City in Rajasthan, India

Kankroli is a twin City with Rajnagar, located in the district of Rajsamand in Rajasthan, India. It is located about 42 mi north of Udaipur and forms a twin town with Rajsamand. Rajsamand is famous for Rajsamand lake built by Maharaja Raj Singh - I. Along the Rajsamand lake is the Kankroli town. It is known for its beautiful Dwarkadhish Ji Temple devoted to Lord Krishna.

==History==
Kankroli was an Jagir in the erstwhile Mewar state, consisting of 21 villages, granted to Gosain of the Dwarkadhish ji Temple as free grant. Dwarkadhish ji temple is 3rd peeth of Shuddhadvaita pushtimarg found by Jagadguru Vallabhcharyaji. Dwarkadhish ji was brought to Mewar in 1669 AD by descendants of Vallabhcharya and in 1671 AD village of Asotiya was granted to construct temple for Dwarkadhish ji. After construction of Rajsamand was completed in 1676 AD, Dwarkadhish ji Temple was shifted to its current location. Dwarkadheesh ji Temple is Third Peeth of Vallabh Sampraday.

==Demographics==
As per Census India 2011, the Rajnagar Nagar Parishad has a population of 67798 in 2011.

==Civic administration==
Rajsamand municipal board was created in 1956, which was promoted to Rajsamand Nagar Parishad in 2012.

==Transportation==
The town lies on NH-48 (old NH-8) Udaipur-Ajmer.

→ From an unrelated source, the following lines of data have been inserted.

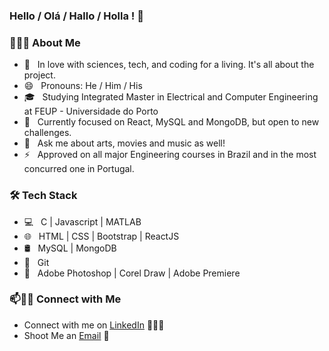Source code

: ### Hello / Olá / Hallo / Holla ! 👋


<h3> 👨🏻‍💻 About Me </h3>

- 🤔 &nbsp; In love with sciences, tech, and coding for a living. It's all about the project.
- 😄 &nbsp; Pronouns: He / Him / His
- 🎓 &nbsp; Studying Integrated Master in Electrical and Computer Engineering at FEUP - Universidade do Porto
- 🌱 &nbsp; Currently focused on React, MySQL and MongoDB, but open to new challenges.
- 💬 &nbsp; Ask me about arts, movies and music as well! 
- ⚡ &nbsp; Approved on all major Engineering courses in Brazil and in the most concurred one in Portugal.


<h3>🛠 Tech Stack</h3>

- 💻 &nbsp; C | Javascript | MATLAB 
- 🌐 &nbsp; HTML | CSS | Bootstrap | ReactJS
- 🛢 &nbsp; MySQL | MongoDB
- 🔧 &nbsp; Git 
- 🎨 &nbsp; Adobe Photoshop | Corel Draw | Adobe Premiere


### 📫🤝🏻 Connect with Me

 - Connect with me on [LinkedIn](https://www.linkedin.com/in/jo%C3%A3o-pedro-bugarin-138924193/) 👨🏻‍💻
 - Shoot Me an [Email](mailto:joaopbugarin@gmail.com) 💌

Kankroli is a railway station on the meter gauge route between Mavali-Marwar Junction.

==Economy==
Kankroli is famous for the JK Tyre plant, which is one of the leading Tyre Manufacturers in India. A whole village is named after it known as JayKay Gram.
The city is emerging as an administrative co-industrial center, with increasing businesses related to building materials and marble.